Post-Brexit Referendum, the buyers market has slowed. Potential buyers are sitting on their hands, worrying about locking into a mortgage with no idea of what might happen over the coming years.
But people need a roof over their heads. Which has led to a boom in the rental market.
Good for Landlords
The biggest benefactor of the rental boom is landlords. Despite the double stamp duty for second homes being introduced back in April, this led to a negative impact on housing stock. Buy to Let investors rushed to get their sales completed before the new tax year to save themselves thousands of pounds. House prices leaped as we moved into the summer.
“The shift between the number of properties being offered for rent and sale has been a long-term trend, boosted a bit by stamp duty and a bit by the Brexit vote,” said Johnny Morris, research director at estate agent Countrywide.
“September saw record [rental] activity,” Morris added, “with increasing numbers of lets agreed and tenants choosing to renew their contracts. On current trends 2017 could be the first time since the 1930s that more homes are let than sold.”
A locked out generation
Increasing house prices is leading to a whole generation being locked out of the property market. Deposits are becoming increasingly difficult to save, with the average sitting at £34,000 – and almost three times higher at £96,000 in London.
Despite the increase in house prices, interest rates are still at a record low. What you’d pay for a mortgage can be significantly cheaper than rent for an equally or higher valued property. But without the deposit, you’re out of luck.

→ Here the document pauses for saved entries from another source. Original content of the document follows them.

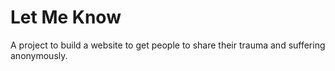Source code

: # Let Me Know
A project to build a website to get people to share their trauma and suffering anonymously.
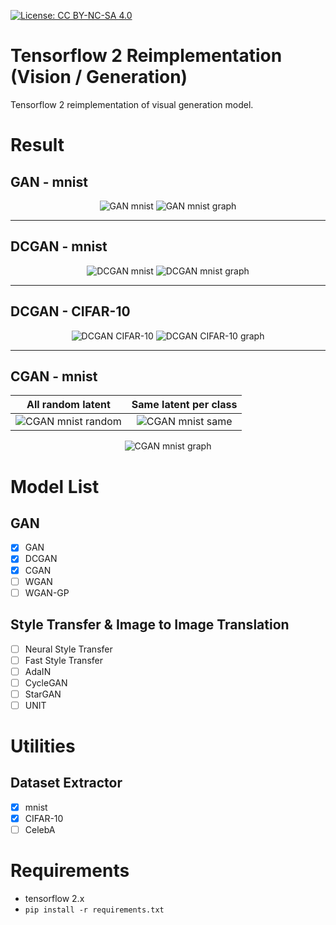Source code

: [![License: CC BY-NC-SA 4.0](https://img.shields.io/badge/License-CC%20BY--NC--SA%204.0-lightgrey.svg)](https://creativecommons.org/licenses/by-nc-sa/4.0/)

# Tensorflow 2 Reimplementation (Vision / Generation)

Tensorflow 2 reimplementation of visual generation model.

# Result

## GAN - mnist

<p align="center">
    <img alt="GAN mnist" src="https://drive.google.com/uc?id=1EkDaLQq-ow1jcezkLKDh7N3Zps8_JWVn">
    <img alt="GAN mnist graph" src="https://drive.google.com/uc?id=1zi-NGC2hqc4bBajLK1APW8U2TvFWmn1e">
</p>

---

## DCGAN - mnist

<p align="center">
    <img alt="DCGAN mnist" src="https://drive.google.com/uc?id=1KfeaXlSIGliQv1oZTRaeBD_aw1X6L4eC">
    <img alt="DCGAN mnist graph" src="https://drive.google.com/uc?id=1HdoPSF8V7ydNKwAUkrD3lperY963_wOy">
</p>

---

## DCGAN - CIFAR-10

<p align="center">
    <img alt="DCGAN CIFAR-10" src="https://drive.google.com/uc?id=17Ve7hThZfkJCACdviM6Euo00HNaXDTl_">
    <img alt="DCGAN CIFAR-10 graph" src="https://drive.google.com/uc?id=1Da0DNLaK0pB2i5MMwTU3rg1gJqIvDCvo">
</p>

---

## CGAN - mnist

<table align="center">
    <thead>
        <tr>
            <th align="center">All random latent</th>
            <th align="center">Same latent per class</th>
        </tr>
    </thead>
    <tbody>
        <tr>
            <td align="center"><img alt="CGAN mnist random" src="https://drive.google.com/uc?id=1gxJDJ09n_5RXZRktaJX5d-k1_0yc4tcM"></td>
            <td align="center"><img alt="CGAN mnist same" src="https://drive.google.com/uc?id=1U5PO4Me7gmE-w70kUpC8ZAhE2PZ_8oWf"></td>
        </tr>
    </tbody>
</table>

<p align="center">
    <img alt="CGAN mnist graph" src="https://drive.google.com/uc?id=1PWYn9W-n96OsqQUDqp3MGHn-9LV3yQMa">
</p>

# Model List

## GAN

- [x] GAN
- [x] DCGAN
- [x] CGAN
- [ ] WGAN
- [ ] WGAN-GP

## Style Transfer & Image to Image Translation

- [ ] Neural Style Transfer
- [ ] Fast Style Transfer
- [ ] AdaIN
- [ ] CycleGAN
- [ ] StarGAN
- [ ] UNIT

# Utilities

## Dataset Extractor

- [x] mnist
- [x] CIFAR-10
- [ ] CelebA

# Requirements

- tensorflow 2.x
- `pip install -r requirements.txt`
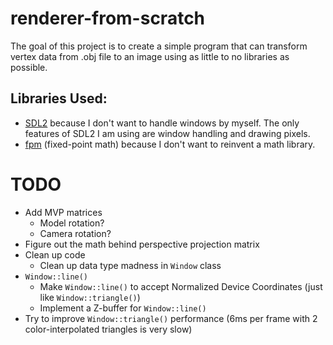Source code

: # renderer-from-scratch

The goal of this project is to create a simple program that can transform vertex data from .obj file to an image using as little to no libraries as possible.

## Libraries Used:
- [SDL2](https://www.libsdl.org/) because I don't want to handle windows by myself. The only features of SDL2 I am using are window handling and drawing pixels.
- [fpm](https://github.com/MikeLankamp/fpm) (fixed-point math) because I don't want to reinvent a math library.

# TODO

- Add MVP matrices
    - Model rotation?
    - Camera rotation?
- Figure out the math behind perspective projection matrix
- Clean up code
    - Clean up data type madness in `Window` class
- `Window::line()`
    - Make `Window::line()` to accept Normalized Device Coordinates (just like `Window::triangle()`)
    - Implement a Z-buffer for `Window::line()`
- Try to improve `Window::triangle()` performance (6ms per frame with 2 color-interpolated triangles is very slow)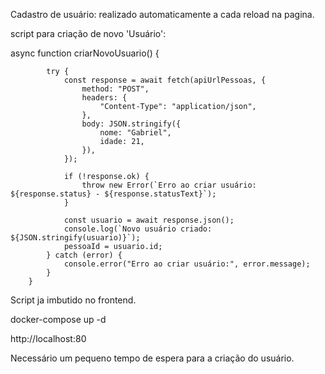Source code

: Cadastro de usuário: realizado automaticamente a cada reload na pagina.

script para criação de novo 'Usuário':


async function criarNovoUsuario() {
           
            try {
                const response = await fetch(apiUrlPessoas, {
                    method: "POST",
                    headers: {
                        "Content-Type": "application/json",
                    },
                    body: JSON.stringify({
                        nome: "Gabriel",
                        idade: 21,
                    }),
                });

                if (!response.ok) {
                    throw new Error(`Erro ao criar usuário: ${response.status} - ${response.statusText}`);
                }

                const usuario = await response.json();
                console.log(`Novo usuário criado: ${JSON.stringify(usuario)}`);
                pessoaId = usuario.id;
            } catch (error) {
                console.error("Erro ao criar usuário:", error.message);
            }
        }
        

  Script ja imbutido no frontend.

  

docker-compose up -d

http://localhost:80

Necessário um pequeno tempo de espera para a criação do usuário.
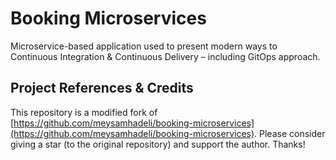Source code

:# Booking Microservices

Microservice-based application used to present modern ways to Continuous Integration & Continuous Delivery – including GitOps approach.

## Project References & Credits

This repository is a modified fork of [https://github.com/meysamhadeli/booking-microservices](https://github.com/meysamhadeli/booking-microservices). Please consider giving a star (to the original repository) and support the author. Thanks!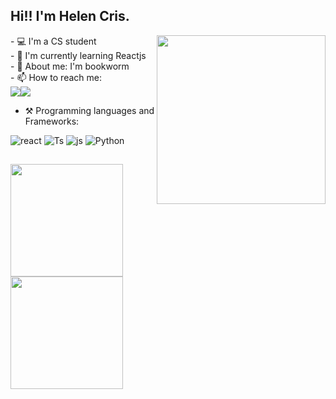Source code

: ## Hi!! I'm Helen Cris.
<img align="right" src="https://github.com/HelenCris/HelenCris/blob/main/code-girl.gif" width="270"/>

<div>   
  - 💻 I'm a CS student
  <br>
  - 🌱 I'm currently learning Reactjs
  <br>
  - 💜 About me: I'm bookworm 
  <br>
  - 📫 How to reach me:

  <div style="display: flex">
    <a href="https://www.linkedin.com/in/helen-cris-m-935032207/" target="_blank"><img src="https://img.shields.io/badge/linkedin-%230077B5.svg?style=for-the-badge&logo=linkedin&logoColor=white" target="_blank"></a> 
    <a href="mailto:helencrisfernandes@hotmail.com" target="_blank"><img src="https://img.shields.io/badge/Microsoft_Outlook-0078D4?style=for-the-badge&logo=microsoft-outlook&logoColor=white" target="_blank"></a> 
  </div>
 
  - ⚒️ Programming languages and Frameworks:
  <div style="display: inline_block">
    <img alt="react" src="https://img.shields.io/badge/react-%2320232a.svg?style=for-the-badge&logo=react&logoColor=%2361DAFB">
    <img alt="Ts" src="https://img.shields.io/badge/typescript-%23007ACC.svg?style=for-the-badge&logo=typescript&logoColor=white">
    <img alt="js" src="https://img.shields.io/badge/javascript-%23323330.svg?style=for-the-badge&logo=javascript&logoColor=%23F7DF1E">
    <img alt="Python" src="https://img.shields.io/badge/python-3670A0?style=for-the-badge&logo=python&logoColor=ffdd54">
  </div>   
</div>

##

<div style="display: flex">
  <a href="https://github.com/HelenCris">
  <img height="180em" src="https://github-readme-stats.vercel.app/api?username=HelenCris&show_icons=true&theme=aura&count_private=true" />
  <img height="180em" src="https://github-readme-stats.vercel.app/api/top-langs/?username=HelenCris&layout=compact&theme=aura"/>
</div>
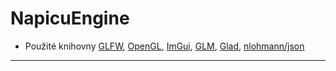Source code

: # NapicuEngine

* Použité knihovny 
[GLFW](https://github.com/glfw/glfw), 
[OpenGL](https://www.opengl.org/), 
[ImGui](https://github.com/ocornut/imgui), 
[GLM](https://github.com/g-truc/glm),
[Glad](https://github.com/Dav1dde/glad),
[nlohmann/json](https://github.com/nlohmann/json)


---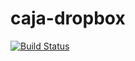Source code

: # caja-dropbox

[![Build Status](https://travis-ci.org/UnitedRPMs/caja-dropbox.svg?branch=master)](https://travis-ci.org/UnitedRPMs/caja-dropbox)
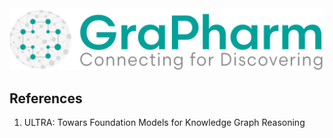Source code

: <img src="./assets/Logo_hori@33.33x.png" alt="GraPharm"/>



## References

1. ULTRA: Towars Foundation Models for Knowledge Graph Reasoning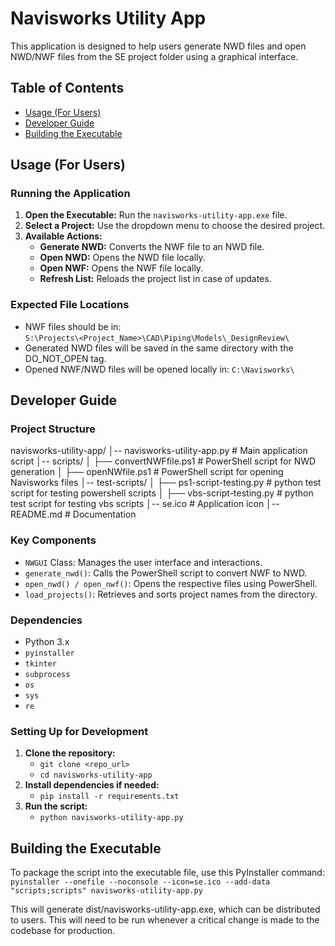 # Navisworks Utility App

This application is designed to help users generate NWD files and open NWD/NWF files from the SE project folder using a graphical interface.

## Table of Contents
- [Usage (For Users)](#usage-for-users)
- [Developer Guide](#developer-guide)
- [Building the Executable](#building-the-executable)

## Usage (For Users)

### Running the Application
1. **Open the Executable:** Run the `navisworks-utility-app.exe` file.
2. **Select a Project:** Use the dropdown menu to choose the desired project.
3. **Available Actions:**
   - **Generate NWD:** Converts the NWF file to an NWD file.
   - **Open NWD:** Opens the NWD file locally.
   - **Open NWF:** Opens the NWF file locally.
   - **Refresh List:** Reloads the project list in case of updates.

### Expected File Locations
- NWF files should be in:  
  `S:\Projects\<Project_Name>\CAD\Piping\Models\_DesignReview\`
- Generated NWD files will be saved in the same directory with the DO_NOT_OPEN tag.
- Opened NWF/NWD files will be opened locally in:
  `C:\Navisworks\`

## Developer Guide

### Project Structure
navisworks-utility-app/ 
│-- navisworks-utility-app.py # Main application script 
│-- scripts/ 
│  ├── convertNWFfile.ps1 # PowerShell script for NWD generation 
│  ├── openNWfile.ps1 # PowerShell script for opening Navisworks files 
│-- test-scripts/ 
│  ├── ps1-script-testing.py # python test script for testing powershell scripts
│  ├── vbs-script-testing.py # python test script for testing vbs scripts
│-- se.ico # Application icon 
│-- README.md # Documentation

### Key Components
- `NWGUI` Class: Manages the user interface and interactions.
- `generate_nwd()`: Calls the PowerShell script to convert NWF to NWD.
- `open_nwd() / open_nwf()`: Opens the respective files using PowerShell.
- `load_projects()`: Retrieves and sorts project names from the directory.

### Dependencies
- Python 3.x
- `pyinstaller`
- `tkinter`
- `subprocess`
- `os`
- `sys`
- `re`

### Setting Up for Development
1. **Clone the repository:**
   - `git clone <repo_url>`
   - `cd navisworks-utility-app`
2. **Install dependencies if needed:**
   - `pip install -r requirements.txt`
3. **Run the script:**
   - `python navisworks-utility-app.py`

## Building the Executable
To package the script into the executable file, use this PyInstaller command:
`pyinstaller --onefile --noconsole --icon=se.ico --add-data "scripts;scripts" navisworks-utility-app.py`

This will generate dist/navisworks-utility-app.exe, which can be distributed to users.
This will need to be run whenever a critical change is made to the codebase for production.
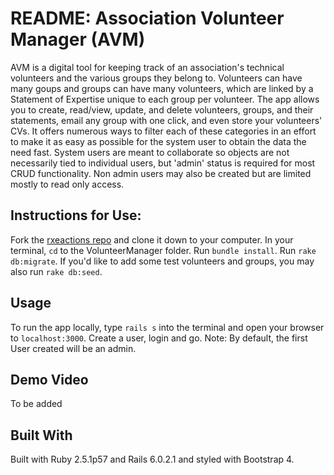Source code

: # README:  Association Volunteer Manager (AVM)
AVM is a digital tool for keeping track of an association's technical volunteers and the various groups they belong to.  Volunteers can have many goups and groups can have many volunteers, which are linked by a Statement of Expertise unique to each group per volunteer.  The app allows  you to create, read/view, update, and delete volunteers, groups, and their statements, email any group with one click, and even store your volunteers' CVs.  It offers numerous ways to filter each of these categories in an effort to make it as easy as possible for the system user to obtain the data the need fast.  System users are meant to collaborate so objects are not necessarily  tied to individual users, but 'admin' status is required for most CRUD functionality.  Non admin users may also be created but are limited mostly to read only access.  

## Instructions for Use:  
Fork the [rxeactions repo](https://github.com/christopherdent/VolunteerManager.git) and clone it down to your computer.  In your terminal, `cd` to the VolunteerManager folder.  Run `bundle install`. Run `rake db:migrate`.  If you'd like to add some test volunteers and groups, you may also run `rake db:seed`.

## Usage
To run the app locally, type `rails s` into the terminal and open your browser to `localhost:3000`.  Create a user, login and go.  Note:  By default, the first User created will be an admin.  

## Demo Video
To be added

## Built With

Built with Ruby 2.5.1p57 and Rails 6.0.2.1 and styled with Bootstrap 4.  
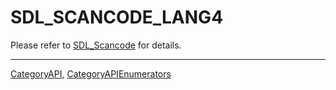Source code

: # SDL_SCANCODE_LANG4

Please refer to [SDL_Scancode](SDL_Scancode) for details.

----
[CategoryAPI](CategoryAPI), [CategoryAPIEnumerators](CategoryAPIEnumerators)

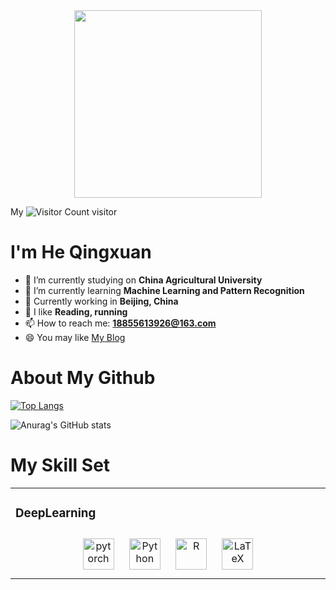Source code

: <div align="center">
<img src="https://media4.giphy.com/media/v1.Y2lkPTc5MGI3NjExYmh4dWpweXJ2cW9rNTVvaHJqaWZlNnBkZjBrdXoxejJqY2pxZjRsNyZlcD12MV9pbnRlcm5hbF9naWZfYnlfaWQmY3Q9Zw/xUPGGDNsLvqsBOhuU0/giphy.gif" width="300">
</div>  

My ![Visitor Count](https://profile-counter.glitch.me/qingxuanhe/count.svg) visitor


# I'm He Qingxuan 

- 🔭 I’m currently studying on **China Agricultural University**
- 🌱 I’m currently learning **Machine Learning and Pattern Recognition**
- 👯 Currently working in **Beijing, China**
- 🤔 I like **Reading, running**
- 📫 How to reach me: **18855613926@163.com**
- 😄 You may like [My Blog](https://blog.csdn.net/qq_41905413?spm=1000.2115.3001.5343)

# About My Github
[![Top Langs](https://github-readme-stats.vercel.app/api/top-langs/?username=qingxuanhe)](https://github.com/qingxuanhe/github-readme-stats)

![Anurag's GitHub stats](https://github-readme-stats.vercel.app/api?username=qingxuanhe&show_icons=true&theme=tokyonight)

# My Skill Set  
<table><tr><td valign="top" width="33%">

### DeepLearning  
<div align="center">  
<img style="margin: 10px" src="https://profilinator.rishav.dev/skills-assets/pytorch-icon.svg" alt="pytorch" height="50" />   
<img style="margin: 10px" src="https://profilinator.rishav.dev/skills-assets/python-original.svg" alt="Python" height="50" />  
<img style="margin: 10px" src="https://profilinator.rishav.dev/skills-assets/r.svg" alt="R" height="50" /> 
<img style="margin: 10px" src="https://profilinator.rishav.dev/skills-assets/latex.png" alt="LaTeX" height="50" />
</div>

</td></tr></table>  

<br/>  

<!--
**QingxuanHe/QingxuanHe** is a ✨ _special_ ✨ repository because its `README.md` (this file) appears on your GitHub profile.

Here are some ideas to get you started:

- 🔭 I’m currently working on ...
- 🌱 I’m currently learning ...
- 👯 I’m looking to collaborate on ...
- 🤔 I’m looking for help with ...
- 💬 Ask me about ...
- 📫 How to reach me: ...
- 😄 Pronouns: ...
- ⚡ Fun fact: ...
-->
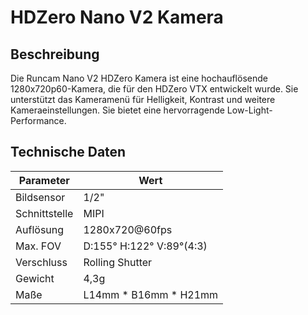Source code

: # HDZero Nano V2 Kamera

## Beschreibung

Die Runcam Nano V2 HDZero Kamera ist eine hochauflösende 1280x720p60-Kamera, die für den HDZero VTX entwickelt wurde. Sie unterstützt das Kameramenü für Helligkeit, Kontrast und weitere Kameraeinstellungen. Sie bietet eine hervorragende Low-Light-Performance.

## Technische Daten

| Parameter     | Wert                     |
| ------------- | ------------------------ |
| Bildsensor    | 1/2"                     |
| Schnittstelle | MIPI                     |
| Auflösung     | 1280x720@60fps           |
| Max. FOV      | D:155° H:122° V:89°(4:3) |
| Verschluss    | Rolling Shutter          |
| Gewicht       | 4,3g                     |
| Maße          | L14mm * B16mm * H21mm    |
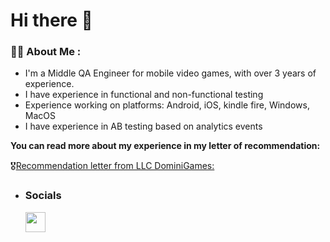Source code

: # Hi there 👋
### :woman_technologist: About Me :

+ I'm a Middle QA Engineer for mobile video games, with over 3 years of experience.
+ I have experience in functional and non-functional testing 
+ Experience working on platforms: Android, iOS, kindle fire, Windows, MacOS
+ I have experience in AB testing based on analytics events

**You can read more about my experience in my letter of recommendation:**

:medal_military:[Recommendation letter from LLC DominiGames:](https://drive.google.com/file/d/1gHYBztBoc4YdY7ZxcsnrG2A5cCiFf08-/view?usp=share_link)
+ ### Socials  <p align="left"> <a href="https://www.linkedin.com/in//darya-ivanova-404a87258/" target="_blank" rel="noreferrer"> <picture> <source media="(prefers-color-scheme: dark)" srcset="https://raw.githubusercontent.com/danielcranney/readme-generator/main/public/icons/socials/linkedin-dark.svg" /> <source media="(prefers-color-scheme: light)" srcset="https://raw.githubusercontent.com/danielcranney/readme-generator/main/public/icons/socials/linkedin.svg" /> <img src="https://raw.githubusercontent.com/danielcranney/readme-generator/main/public/icons/socials/linkedin.svg" width="32" height="32" /> </picture> </a></p>

<!--
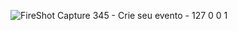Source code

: ![FireShot Capture 345 - Crie seu evento - 127 0 0 1](https://github.com/isisfa/RS-form/assets/72226543/3bc5e9c6-ed3a-46bd-971d-86855de0881e)
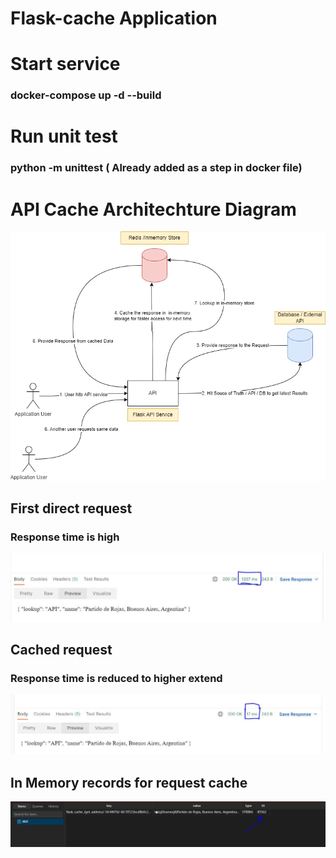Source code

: # Flask-cache Application




# Start service
### docker-compose up -d --build

# Run unit test
### python -m unittest  ( Already added as a step in docker file)


# API Cache Architechture Diagram

![Architechture Image](./images/FlaskCaching.drawio.png)

## First direct request 
### Response time is high
![Without cache](./images/slow_response.JPG)

## Cached request
### Response time is reduced to higher extend
![With cache implementation](./images/fast.JPG)


## In Memory records for request cache
![Redis cache](./images/RedisStore.JPG)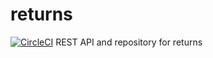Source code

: # returns
[![CircleCI](https://circleci.com/gh/johnhunsley/returns.svg?style=svg)](https://circleci.com/gh/johnhunsley/returns)
REST API and repository for returns
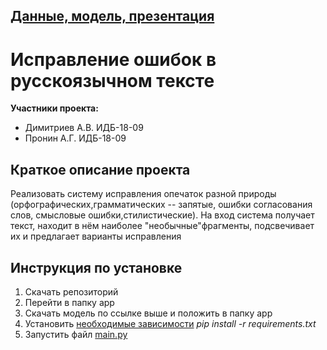 ## [Данные, модель, презентация](https://drive.google.com/folderview?id=1-xf8ILbPmzb0z3e1wYY8P_Dz0ujNgQUj)

# Исправление ошибок в русскоязычном тексте
**Участники проекта:**<br>
* Димитриев А.В. ИДБ-18-09<br>
* Пронин А.Г. ИДБ-18-09
## Краткое описание проекта
Реализовать систему исправления опечаток разной природы (орфографических,грамматических -- запятые, ошибки согласования слов, смысловые ошибки,стилистические). На вход система получает текст, находит в нём наиболее "необычные"фрагменты, подсвечивает их и предлагает варианты исправления
## Инструкция по установке
1. Скачать репозиторий
2. Перейти в папку app
3. Скачать модель по ссылке выше и положить в папку app
4. Установить [необходимые зависимости](app/requirements.txt) <i> pip install -r requirements.txt </i>
5. Запустить файл [main.py](app/main.py)
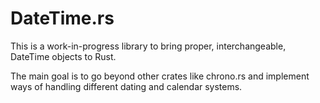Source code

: # DateTime.rs

This is a work-in-progress library to bring proper, interchangeable, DateTime objects to Rust.

The main goal is to go beyond other crates like chrono.rs and implement ways of handling different dating and calendar systems.
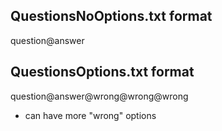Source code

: ## QuestionsNoOptions.txt format
question@answer

## QuestionsOptions.txt format
question@answer@wrong@wrong@wrong
- can have more "wrong" options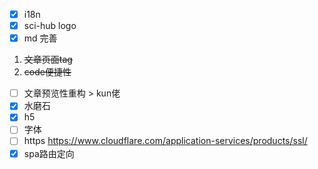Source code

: - [X] i18n
- [X] sci-hub logo
- [X] md 完善
 1. ~~文章页面tag~~
 2. ~~code便捷性~~
 <!-- 3. 文章导航 滞后
 4. 原文件指向 滞后 -->
- [ ] 文章预览性重构 > kun佬
- [X] 水磨石
- [X] h5
- [ ] 字体
- [ ] https https://www.cloudflare.com/application-services/products/ssl/
- [X] spa路由定向

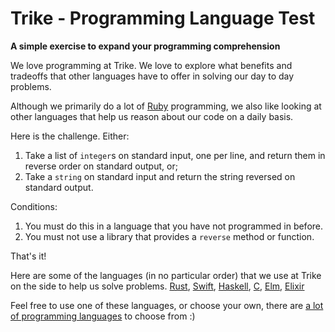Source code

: # Trike - Programming Language Test

**A simple exercise to expand your programming comprehension**

We love programming at Trike. We love to explore what benefits and tradeoffs that other languages have to offer in solving our day to day problems.

Although we primarily do a lot of [Ruby](https://www.ruby-lang.org/en/) programming, we also like looking at other languages that help us reason about our code on a daily basis.

Here is the challenge. Either:

1. Take a list of `integer`s on standard input, one per line, and return them in reverse order on standard output, or;
2. Take a `string` on standard input and return the string reversed on standard output.

Conditions:

1. You must do this in a language that you have not programmed in before.
2. You must not use a library that provides a `reverse` method or function.

That's it!

Here are some of the languages (in no particular order) that we use at Trike on the side to help us solve problems.
[Rust](https://www.ruby-lang.org/en/), [Swift](https://swift.org), [Haskell](haskell.org), [C](https://en.wikipedia.org/wiki/C_(programming_language)), [Elm](http://elm-lang.org), [Elixir](http://elixir-lang.org)

Feel free to use one of these languages, or choose your own, there are [a lot of programming languages](https://en.wikipedia.org/wiki/List_of_programming_languages) to choose from :)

And while house prices are rising, and rental rates increase along with them, wages aren’t increasing at anywhere near the same level. This leads to living in fear of constant rent increases, being kicked out for a landlord to sell up (losing any potential savings to agency fees and rental deposits), or nightmare stories due to poor renter’s rights.
Tackling the crisis
Kay Lyons, a Guardian contributor sums this crisis up:
“Our generation has to pay back £50,000-odd in tuition fees, expects to have to chip in to help pay for our elderly parents’ end-of-life care, has to fund our own end-of-life care, has been told we can’t rely on state pensions (and the decent workplace pensions are being phased out) and some of us might even want to raise our own children. There’s not enough lifespan to earn enough to pay for all of this without the accumulated wealth that comes with property ownership (even then it’s a stretch).”
The Government needs to tackle this issue quickly. It’s not only in the interest of the people, but in their interest too. More people living on the breadline, with no opportunity to accumulate property wealth means a greater stretch on Government and taxpayers’ resources – may be not now, but in the future.